→ Problem statement
Your answer should reproduce the full set of records exactly as given.

→ Entries supplied
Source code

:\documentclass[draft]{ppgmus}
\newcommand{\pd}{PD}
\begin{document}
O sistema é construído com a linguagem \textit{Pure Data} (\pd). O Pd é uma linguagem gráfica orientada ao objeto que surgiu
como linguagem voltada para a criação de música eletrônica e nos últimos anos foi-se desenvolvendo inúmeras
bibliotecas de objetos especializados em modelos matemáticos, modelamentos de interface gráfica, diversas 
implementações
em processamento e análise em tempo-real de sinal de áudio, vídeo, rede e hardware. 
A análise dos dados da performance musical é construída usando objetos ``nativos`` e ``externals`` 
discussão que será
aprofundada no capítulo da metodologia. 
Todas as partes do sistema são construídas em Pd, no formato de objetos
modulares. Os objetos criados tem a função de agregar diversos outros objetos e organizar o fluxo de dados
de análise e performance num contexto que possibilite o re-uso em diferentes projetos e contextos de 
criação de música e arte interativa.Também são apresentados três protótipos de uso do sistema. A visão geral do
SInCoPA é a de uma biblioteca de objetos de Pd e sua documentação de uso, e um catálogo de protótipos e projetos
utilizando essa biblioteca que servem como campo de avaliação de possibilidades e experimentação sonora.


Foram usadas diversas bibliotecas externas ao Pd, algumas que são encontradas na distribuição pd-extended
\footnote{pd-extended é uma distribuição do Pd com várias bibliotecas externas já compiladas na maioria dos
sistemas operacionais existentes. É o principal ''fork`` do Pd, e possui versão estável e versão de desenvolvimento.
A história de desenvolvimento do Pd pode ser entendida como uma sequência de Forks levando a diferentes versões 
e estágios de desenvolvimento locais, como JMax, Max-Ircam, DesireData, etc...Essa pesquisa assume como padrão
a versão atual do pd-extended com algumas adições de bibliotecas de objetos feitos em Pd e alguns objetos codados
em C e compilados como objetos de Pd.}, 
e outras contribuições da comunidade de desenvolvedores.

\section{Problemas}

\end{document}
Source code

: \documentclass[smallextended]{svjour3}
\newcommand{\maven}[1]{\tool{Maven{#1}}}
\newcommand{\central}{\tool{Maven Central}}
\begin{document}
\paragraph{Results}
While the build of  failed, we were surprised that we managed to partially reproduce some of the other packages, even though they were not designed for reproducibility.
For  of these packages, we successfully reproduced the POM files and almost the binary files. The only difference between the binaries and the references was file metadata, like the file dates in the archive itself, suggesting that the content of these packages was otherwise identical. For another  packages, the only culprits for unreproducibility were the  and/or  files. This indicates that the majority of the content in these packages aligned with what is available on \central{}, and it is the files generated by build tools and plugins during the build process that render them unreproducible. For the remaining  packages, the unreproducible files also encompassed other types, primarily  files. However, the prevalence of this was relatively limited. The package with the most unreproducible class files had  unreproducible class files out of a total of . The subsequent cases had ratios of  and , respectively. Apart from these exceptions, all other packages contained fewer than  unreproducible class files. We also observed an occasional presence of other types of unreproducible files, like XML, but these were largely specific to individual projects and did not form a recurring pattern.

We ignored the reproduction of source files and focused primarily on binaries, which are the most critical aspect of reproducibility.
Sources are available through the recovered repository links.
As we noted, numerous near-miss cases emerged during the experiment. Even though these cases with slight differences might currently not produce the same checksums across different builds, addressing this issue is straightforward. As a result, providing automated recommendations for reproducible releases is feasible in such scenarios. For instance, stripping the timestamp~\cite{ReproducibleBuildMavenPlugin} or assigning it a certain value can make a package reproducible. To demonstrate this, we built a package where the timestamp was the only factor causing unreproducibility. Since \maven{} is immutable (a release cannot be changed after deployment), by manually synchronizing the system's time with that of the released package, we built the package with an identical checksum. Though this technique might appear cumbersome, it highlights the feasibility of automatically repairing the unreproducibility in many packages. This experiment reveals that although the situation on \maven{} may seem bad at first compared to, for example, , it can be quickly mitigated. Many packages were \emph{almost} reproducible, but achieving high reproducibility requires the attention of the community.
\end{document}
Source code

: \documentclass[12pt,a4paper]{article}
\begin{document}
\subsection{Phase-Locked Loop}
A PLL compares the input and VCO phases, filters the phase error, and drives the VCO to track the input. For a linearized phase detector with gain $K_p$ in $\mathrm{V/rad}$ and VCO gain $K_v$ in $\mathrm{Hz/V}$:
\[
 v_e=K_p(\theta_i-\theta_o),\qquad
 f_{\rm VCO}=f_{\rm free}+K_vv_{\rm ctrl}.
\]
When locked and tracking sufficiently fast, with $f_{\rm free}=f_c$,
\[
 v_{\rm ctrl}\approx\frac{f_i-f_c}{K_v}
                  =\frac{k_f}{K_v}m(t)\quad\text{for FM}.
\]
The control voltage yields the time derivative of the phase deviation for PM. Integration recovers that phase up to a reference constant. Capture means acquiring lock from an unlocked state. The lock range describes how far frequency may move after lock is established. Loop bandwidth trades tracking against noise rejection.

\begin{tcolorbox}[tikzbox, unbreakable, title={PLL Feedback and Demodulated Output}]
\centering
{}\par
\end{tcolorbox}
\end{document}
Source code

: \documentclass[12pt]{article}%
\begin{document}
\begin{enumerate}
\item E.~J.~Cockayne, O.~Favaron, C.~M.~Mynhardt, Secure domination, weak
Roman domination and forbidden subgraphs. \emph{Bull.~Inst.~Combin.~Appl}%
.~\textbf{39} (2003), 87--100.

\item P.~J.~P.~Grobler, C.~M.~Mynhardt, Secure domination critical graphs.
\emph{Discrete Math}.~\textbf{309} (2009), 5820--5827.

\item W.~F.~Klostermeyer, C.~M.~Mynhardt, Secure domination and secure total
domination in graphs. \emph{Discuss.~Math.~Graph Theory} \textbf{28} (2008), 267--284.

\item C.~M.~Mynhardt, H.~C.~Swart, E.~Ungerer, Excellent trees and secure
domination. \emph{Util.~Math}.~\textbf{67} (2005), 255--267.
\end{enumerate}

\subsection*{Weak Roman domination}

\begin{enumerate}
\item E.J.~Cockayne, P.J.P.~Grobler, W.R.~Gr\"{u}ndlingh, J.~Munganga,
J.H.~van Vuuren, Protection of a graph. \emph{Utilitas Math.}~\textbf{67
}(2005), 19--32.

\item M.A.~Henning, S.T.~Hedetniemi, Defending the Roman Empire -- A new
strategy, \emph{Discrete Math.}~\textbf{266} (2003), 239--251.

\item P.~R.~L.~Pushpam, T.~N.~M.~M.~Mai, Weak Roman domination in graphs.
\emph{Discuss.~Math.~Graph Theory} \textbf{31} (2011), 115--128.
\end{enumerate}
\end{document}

→ Answer to this task
Source code

:\documentclass[draft]{ppgmus}
\newcommand{\pd}{PD}
\begin{document}
O sistema é construído com a linguagem \textit{Pure Data} (\pd). O Pd é uma linguagem gráfica orientada ao objeto que surgiu
como linguagem voltada para a criação de música eletrônica e nos últimos anos foi-se desenvolvendo inúmeras
bibliotecas de objetos especializados em modelos matemáticos, modelamentos de interface gráfica, diversas 
implementações
em processamento e análise em tempo-real de sinal de áudio, vídeo, rede e hardware. 
A análise dos dados da performance musical é construída usando objetos ``nativos`` e ``externals`` 
discussão que será
aprofundada no capítulo da metodologia. 
Todas as partes do sistema são construídas em Pd, no formato de objetos
modulares. Os objetos criados tem a função de agregar diversos outros objetos e organizar o fluxo de dados
de análise e performance num contexto que possibilite o re-uso em diferentes projetos e contextos de 
criação de música e arte interativa.Também são apresentados três protótipos de uso do sistema. A visão geral do
SInCoPA é a de uma biblioteca de objetos de Pd e sua documentação de uso, e um catálogo de protótipos e projetos
utilizando essa biblioteca que servem como campo de avaliação de possibilidades e experimentação sonora.


Foram usadas diversas bibliotecas externas ao Pd, algumas que são encontradas na distribuição pd-extended
\footnote{pd-extended é uma distribuição do Pd com várias bibliotecas externas já compiladas na maioria dos
sistemas operacionais existentes. É o principal ''fork`` do Pd, e possui versão estável e versão de desenvolvimento.
A história de desenvolvimento do Pd pode ser entendida como uma sequência de Forks levando a diferentes versões 
e estágios de desenvolvimento locais, como JMax, Max-Ircam, DesireData, etc...Essa pesquisa assume como padrão
a versão atual do pd-extended com algumas adições de bibliotecas de objetos feitos em Pd e alguns objetos codados
em C e compilados como objetos de Pd.}, 
e outras contribuições da comunidade de desenvolvedores.

\section{Problemas}

\end{document}
Source code

: \documentclass[smallextended]{svjour3}
\newcommand{\maven}[1]{\tool{Maven{#1}}}
\newcommand{\central}{\tool{Maven Central}}
\begin{document}
\paragraph{Results}
While the build of  failed, we were surprised that we managed to partially reproduce some of the other packages, even though they were not designed for reproducibility.
For  of these packages, we successfully reproduced the POM files and almost the binary files. The only difference between the binaries and the references was file metadata, like the file dates in the archive itself, suggesting that the content of these packages was otherwise identical. For another  packages, the only culprits for unreproducibility were the  and/or  files. This indicates that the majority of the content in these packages aligned with what is available on \central{}, and it is the files generated by build tools and plugins during the build process that render them unreproducible. For the remaining  packages, the unreproducible files also encompassed other types, primarily  files. However, the prevalence of this was relatively limited. The package with the most unreproducible class files had  unreproducible class files out of a total of . The subsequent cases had ratios of  and , respectively. Apart from these exceptions, all other packages contained fewer than  unreproducible class files. We also observed an occasional presence of other types of unreproducible files, like XML, but these were largely specific to individual projects and did not form a recurring pattern.

We ignored the reproduction of source files and focused primarily on binaries, which are the most critical aspect of reproducibility.
Sources are available through the recovered repository links.
As we noted, numerous near-miss cases emerged during the experiment. Even though these cases with slight differences might currently not produce the same checksums across different builds, addressing this issue is straightforward. As a result, providing automated recommendations for reproducible releases is feasible in such scenarios. For instance, stripping the timestamp~\cite{ReproducibleBuildMavenPlugin} or assigning it a certain value can make a package reproducible. To demonstrate this, we built a package where the timestamp was the only factor causing unreproducibility. Since \maven{} is immutable (a release cannot be changed after deployment), by manually synchronizing the system's time with that of the released package, we built the package with an identical checksum. Though this technique might appear cumbersome, it highlights the feasibility of automatically repairing the unreproducibility in many packages. This experiment reveals that although the situation on \maven{} may seem bad at first compared to, for example, , it can be quickly mitigated. Many packages were \emph{almost} reproducible, but achieving high reproducibility requires the attention of the community.
\end{document}
Source code

: \documentclass[12pt,a4paper]{article}
\begin{document}
\subsection{Phase-Locked Loop}
A PLL compares the input and VCO phases, filters the phase error, and drives the VCO to track the input. For a linearized phase detector with gain $K_p$ in $\mathrm{V/rad}$ and VCO gain $K_v$ in $\mathrm{Hz/V}$:
\[
 v_e=K_p(\theta_i-\theta_o),\qquad
 f_{\rm VCO}=f_{\rm free}+K_vv_{\rm ctrl}.
\]
When locked and tracking sufficiently fast, with $f_{\rm free}=f_c$,
\[
 v_{\rm ctrl}\approx\frac{f_i-f_c}{K_v}
                  =\frac{k_f}{K_v}m(t)\quad\text{for FM}.
\]
The control voltage yields the time derivative of the phase deviation for PM. Integration recovers that phase up to a reference constant. Capture means acquiring lock from an unlocked state. The lock range describes how far frequency may move after lock is established. Loop bandwidth trades tracking against noise rejection.

\begin{tcolorbox}[tikzbox, unbreakable, title={PLL Feedback and Demodulated Output}]
\centering
{}\par
\end{tcolorbox}
\end{document}
Source code

: \documentclass[12pt]{article}%
\begin{document}
\begin{enumerate}
\item E.~J.~Cockayne, O.~Favaron, C.~M.~Mynhardt, Secure domination, weak
Roman domination and forbidden subgraphs. \emph{Bull.~Inst.~Combin.~Appl}%
.~\textbf{39} (2003), 87--100.

\item P.~J.~P.~Grobler, C.~M.~Mynhardt, Secure domination critical graphs.
\emph{Discrete Math}.~\textbf{309} (2009), 5820--5827.

\item W.~F.~Klostermeyer, C.~M.~Mynhardt, Secure domination and secure total
domination in graphs. \emph{Discuss.~Math.~Graph Theory} \textbf{28} (2008), 267--284.

\item C.~M.~Mynhardt, H.~C.~Swart, E.~Ungerer, Excellent trees and secure
domination. \emph{Util.~Math}.~\textbf{67} (2005), 255--267.
\end{enumerate}

\subsection*{Weak Roman domination}

\begin{enumerate}
\item E.J.~Cockayne, P.J.P.~Grobler, W.R.~Gr\"{u}ndlingh, J.~Munganga,
J.H.~van Vuuren, Protection of a graph. \emph{Utilitas Math.}~\textbf{67
}(2005), 19--32.

\item M.A.~Henning, S.T.~Hedetniemi, Defending the Roman Empire -- A new
strategy, \emph{Discrete Math.}~\textbf{266} (2003), 239--251.

\item P.~R.~L.~Pushpam, T.~N.~M.~M.~Mai, Weak Roman domination in graphs.
\emph{Discuss.~Math.~Graph Theory} \textbf{31} (2011), 115--128.
\end{enumerate}
\end{document}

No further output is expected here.